Data for this exercise below:

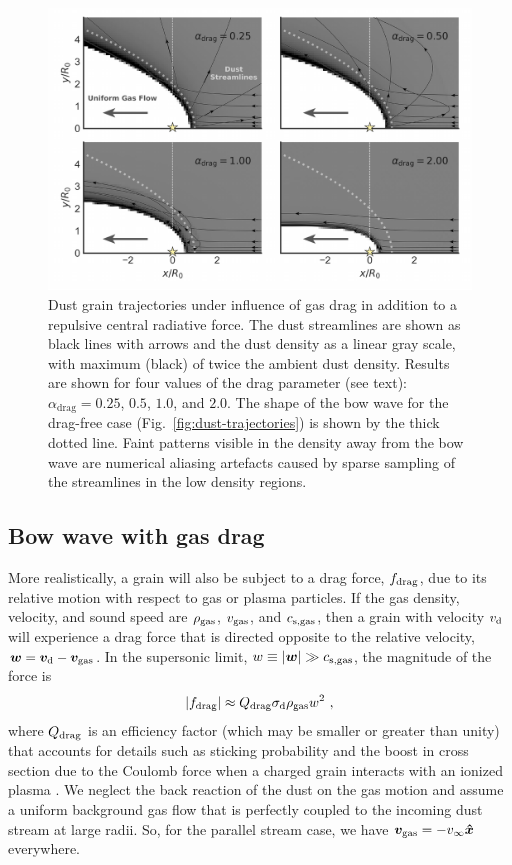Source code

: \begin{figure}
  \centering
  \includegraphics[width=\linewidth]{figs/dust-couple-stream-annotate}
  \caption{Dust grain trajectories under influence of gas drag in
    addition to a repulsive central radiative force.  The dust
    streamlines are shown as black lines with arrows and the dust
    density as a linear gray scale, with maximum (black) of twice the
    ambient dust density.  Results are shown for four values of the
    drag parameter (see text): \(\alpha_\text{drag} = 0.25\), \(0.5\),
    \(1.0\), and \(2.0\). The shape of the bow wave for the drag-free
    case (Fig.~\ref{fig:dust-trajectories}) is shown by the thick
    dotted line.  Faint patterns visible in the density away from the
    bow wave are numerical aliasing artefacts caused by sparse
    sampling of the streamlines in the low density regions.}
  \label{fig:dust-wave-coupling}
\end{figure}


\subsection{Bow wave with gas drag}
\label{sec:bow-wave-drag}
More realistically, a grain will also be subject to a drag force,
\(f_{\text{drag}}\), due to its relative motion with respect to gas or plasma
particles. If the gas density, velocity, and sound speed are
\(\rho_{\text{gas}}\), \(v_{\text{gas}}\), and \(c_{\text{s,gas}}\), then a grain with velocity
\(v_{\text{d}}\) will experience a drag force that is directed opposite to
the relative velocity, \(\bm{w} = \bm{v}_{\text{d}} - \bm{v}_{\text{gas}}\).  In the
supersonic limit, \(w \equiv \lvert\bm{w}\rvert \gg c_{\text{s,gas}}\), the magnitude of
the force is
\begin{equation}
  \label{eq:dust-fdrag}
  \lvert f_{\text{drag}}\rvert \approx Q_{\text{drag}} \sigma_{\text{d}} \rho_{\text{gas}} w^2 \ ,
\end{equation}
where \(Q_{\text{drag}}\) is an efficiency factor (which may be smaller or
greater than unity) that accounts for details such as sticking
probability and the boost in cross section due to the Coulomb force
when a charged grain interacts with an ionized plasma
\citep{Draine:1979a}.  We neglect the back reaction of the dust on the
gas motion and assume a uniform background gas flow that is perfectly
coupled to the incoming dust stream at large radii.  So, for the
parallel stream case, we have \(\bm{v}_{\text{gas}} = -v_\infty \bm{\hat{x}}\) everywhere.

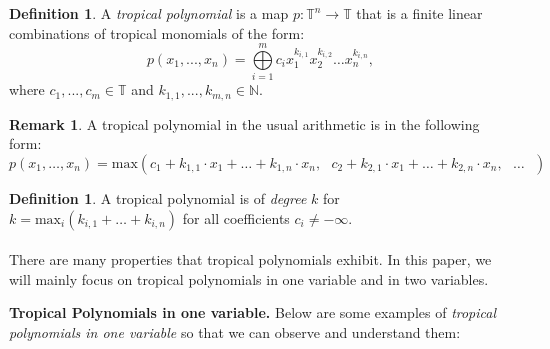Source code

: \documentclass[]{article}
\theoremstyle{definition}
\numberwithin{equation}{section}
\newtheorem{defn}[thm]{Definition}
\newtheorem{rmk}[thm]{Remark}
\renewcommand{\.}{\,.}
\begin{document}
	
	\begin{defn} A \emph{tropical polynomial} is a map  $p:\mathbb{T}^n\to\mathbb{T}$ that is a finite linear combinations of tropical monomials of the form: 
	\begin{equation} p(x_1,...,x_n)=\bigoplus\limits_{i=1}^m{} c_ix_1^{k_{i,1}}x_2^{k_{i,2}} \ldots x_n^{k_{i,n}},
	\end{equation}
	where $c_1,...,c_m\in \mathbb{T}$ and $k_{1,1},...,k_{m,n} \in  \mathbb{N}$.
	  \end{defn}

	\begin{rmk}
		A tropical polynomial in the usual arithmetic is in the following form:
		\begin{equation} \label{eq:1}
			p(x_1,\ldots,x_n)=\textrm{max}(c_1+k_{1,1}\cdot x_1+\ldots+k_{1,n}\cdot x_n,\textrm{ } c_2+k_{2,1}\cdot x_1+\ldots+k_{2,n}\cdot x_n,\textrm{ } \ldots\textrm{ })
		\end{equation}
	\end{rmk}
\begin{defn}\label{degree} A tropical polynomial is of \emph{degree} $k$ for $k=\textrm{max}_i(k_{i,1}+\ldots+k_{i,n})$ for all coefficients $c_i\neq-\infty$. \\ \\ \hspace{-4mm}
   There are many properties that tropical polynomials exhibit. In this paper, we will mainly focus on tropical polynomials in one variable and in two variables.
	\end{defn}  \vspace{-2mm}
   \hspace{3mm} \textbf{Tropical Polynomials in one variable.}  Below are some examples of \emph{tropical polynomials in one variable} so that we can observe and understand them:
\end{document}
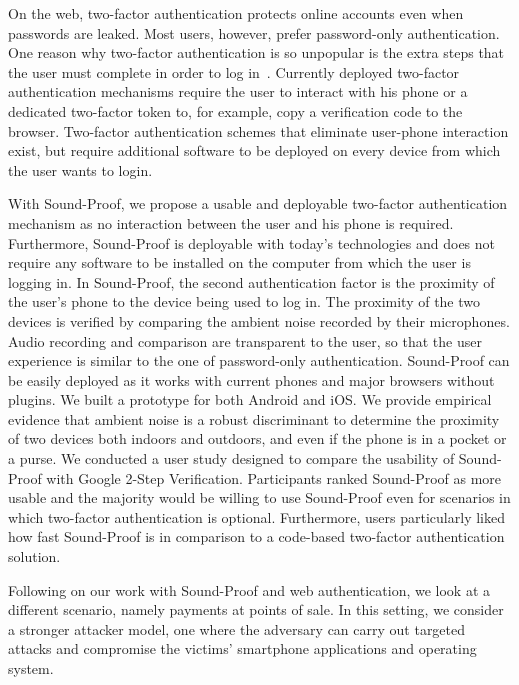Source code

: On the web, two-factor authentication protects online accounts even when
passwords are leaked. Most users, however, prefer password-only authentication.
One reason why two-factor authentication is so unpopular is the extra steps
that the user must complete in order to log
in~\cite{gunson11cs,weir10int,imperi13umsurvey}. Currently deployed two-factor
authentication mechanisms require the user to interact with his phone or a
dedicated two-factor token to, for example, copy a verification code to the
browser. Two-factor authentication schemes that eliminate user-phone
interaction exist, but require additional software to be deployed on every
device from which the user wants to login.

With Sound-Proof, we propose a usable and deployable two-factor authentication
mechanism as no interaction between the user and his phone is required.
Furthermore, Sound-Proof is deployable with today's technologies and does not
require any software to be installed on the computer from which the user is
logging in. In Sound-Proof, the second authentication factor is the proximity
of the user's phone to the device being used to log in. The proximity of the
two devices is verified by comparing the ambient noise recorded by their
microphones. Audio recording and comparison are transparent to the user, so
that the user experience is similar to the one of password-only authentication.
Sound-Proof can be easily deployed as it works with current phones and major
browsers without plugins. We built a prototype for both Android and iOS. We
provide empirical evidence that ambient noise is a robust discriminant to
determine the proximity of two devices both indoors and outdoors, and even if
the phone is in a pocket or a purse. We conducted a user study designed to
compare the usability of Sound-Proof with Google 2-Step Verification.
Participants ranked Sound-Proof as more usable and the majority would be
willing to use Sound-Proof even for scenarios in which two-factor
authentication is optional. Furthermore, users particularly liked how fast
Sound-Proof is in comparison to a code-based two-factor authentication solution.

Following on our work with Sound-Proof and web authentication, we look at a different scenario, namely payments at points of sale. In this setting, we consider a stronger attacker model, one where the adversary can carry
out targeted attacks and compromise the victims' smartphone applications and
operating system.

End of Data for this exercise.

Assignment — Although the records above contain pictures, only their text is to be repeated, exactly as given.

Task solution —
Source code

: \begin{figure}
  \centering
  \includegraphics[width=\linewidth]{figs/dust-couple-stream-annotate}
  \caption{Dust grain trajectories under influence of gas drag in
    addition to a repulsive central radiative force.  The dust
    streamlines are shown as black lines with arrows and the dust
    density as a linear gray scale, with maximum (black) of twice the
    ambient dust density.  Results are shown for four values of the
    drag parameter (see text): \(\alpha_\text{drag} = 0.25\), \(0.5\),
    \(1.0\), and \(2.0\). The shape of the bow wave for the drag-free
    case (Fig.~\ref{fig:dust-trajectories}) is shown by the thick
    dotted line.  Faint patterns visible in the density away from the
    bow wave are numerical aliasing artefacts caused by sparse
    sampling of the streamlines in the low density regions.}
  \label{fig:dust-wave-coupling}
\end{figure}


\subsection{Bow wave with gas drag}
\label{sec:bow-wave-drag}
More realistically, a grain will also be subject to a drag force,
\(f_{\text{drag}}\), due to its relative motion with respect to gas or plasma
particles. If the gas density, velocity, and sound speed are
\(\rho_{\text{gas}}\), \(v_{\text{gas}}\), and \(c_{\text{s,gas}}\), then a grain with velocity
\(v_{\text{d}}\) will experience a drag force that is directed opposite to
the relative velocity, \(\bm{w} = \bm{v}_{\text{d}} - \bm{v}_{\text{gas}}\).  In the
supersonic limit, \(w \equiv \lvert\bm{w}\rvert \gg c_{\text{s,gas}}\), the magnitude of
the force is
\begin{equation}
  \label{eq:dust-fdrag}
  \lvert f_{\text{drag}}\rvert \approx Q_{\text{drag}} \sigma_{\text{d}} \rho_{\text{gas}} w^2 \ ,
\end{equation}
where \(Q_{\text{drag}}\) is an efficiency factor (which may be smaller or
greater than unity) that accounts for details such as sticking
probability and the boost in cross section due to the Coulomb force
when a charged grain interacts with an ionized plasma
\citep{Draine:1979a}.  We neglect the back reaction of the dust on the
gas motion and assume a uniform background gas flow that is perfectly
coupled to the incoming dust stream at large radii.  So, for the
parallel stream case, we have \(\bm{v}_{\text{gas}} = -v_\infty \bm{\hat{x}}\) everywhere.

Source code

: \documentclass[]{article}
\theoremstyle{definition}
\numberwithin{equation}{section}
\newtheorem{defn}[thm]{Definition}
\newtheorem{rmk}[thm]{Remark}
\renewcommand{\.}{\,.}
\begin{document}
	
	\begin{defn} A \emph{tropical polynomial} is a map  $p:\mathbb{T}^n\to\mathbb{T}$ that is a finite linear combinations of tropical monomials of the form: 
	\begin{equation} p(x_1,...,x_n)=\bigoplus\limits_{i=1}^m{} c_ix_1^{k_{i,1}}x_2^{k_{i,2}} \ldots x_n^{k_{i,n}},
	\end{equation}
	where $c_1,...,c_m\in \mathbb{T}$ and $k_{1,1},...,k_{m,n} \in  \mathbb{N}$.
	  \end{defn}

	\begin{rmk}
		A tropical polynomial in the usual arithmetic is in the following form:
		\begin{equation} \label{eq:1}
			p(x_1,\ldots,x_n)=\textrm{max}(c_1+k_{1,1}\cdot x_1+\ldots+k_{1,n}\cdot x_n,\textrm{ } c_2+k_{2,1}\cdot x_1+\ldots+k_{2,n}\cdot x_n,\textrm{ } \ldots\textrm{ })
		\end{equation}
	\end{rmk}
\begin{defn}\label{degree} A tropical polynomial is of \emph{degree} $k$ for $k=\textrm{max}_i(k_{i,1}+\ldots+k_{i,n})$ for all coefficients $c_i\neq-\infty$. \\ \\ \hspace{-4mm}
   There are many properties that tropical polynomials exhibit. In this paper, we will mainly focus on tropical polynomials in one variable and in two variables.
	\end{defn}  \vspace{-2mm}
   \hspace{3mm} \textbf{Tropical Polynomials in one variable.}  Below are some examples of \emph{tropical polynomials in one variable} so that we can observe and understand them:
\end{document}
Source code

: On the web, two-factor authentication protects online accounts even when
passwords are leaked. Most users, however, prefer password-only authentication.
One reason why two-factor authentication is so unpopular is the extra steps
that the user must complete in order to log
in~\cite{gunson11cs,weir10int,imperi13umsurvey}. Currently deployed two-factor
authentication mechanisms require the user to interact with his phone or a
dedicated two-factor token to, for example, copy a verification code to the
browser. Two-factor authentication schemes that eliminate user-phone
interaction exist, but require additional software to be deployed on every
device from which the user wants to login.

With Sound-Proof, we propose a usable and deployable two-factor authentication
mechanism as no interaction between the user and his phone is required.
Furthermore, Sound-Proof is deployable with today's technologies and does not
require any software to be installed on the computer from which the user is
logging in. In Sound-Proof, the second authentication factor is the proximity
of the user's phone to the device being used to log in. The proximity of the
two devices is verified by comparing the ambient noise recorded by their
microphones. Audio recording and comparison are transparent to the user, so
that the user experience is similar to the one of password-only authentication.
Sound-Proof can be easily deployed as it works with current phones and major
browsers without plugins. We built a prototype for both Android and iOS. We
provide empirical evidence that ambient noise is a robust discriminant to
determine the proximity of two devices both indoors and outdoors, and even if
the phone is in a pocket or a purse. We conducted a user study designed to
compare the usability of Sound-Proof with Google 2-Step Verification.
Participants ranked Sound-Proof as more usable and the majority would be
willing to use Sound-Proof even for scenarios in which two-factor
authentication is optional. Furthermore, users particularly liked how fast
Sound-Proof is in comparison to a code-based two-factor authentication solution.

Following on our work with Sound-Proof and web authentication, we look at a different scenario, namely payments at points of sale. In this setting, we consider a stronger attacker model, one where the adversary can carry
out targeted attacks and compromise the victims' smartphone applications and
operating system.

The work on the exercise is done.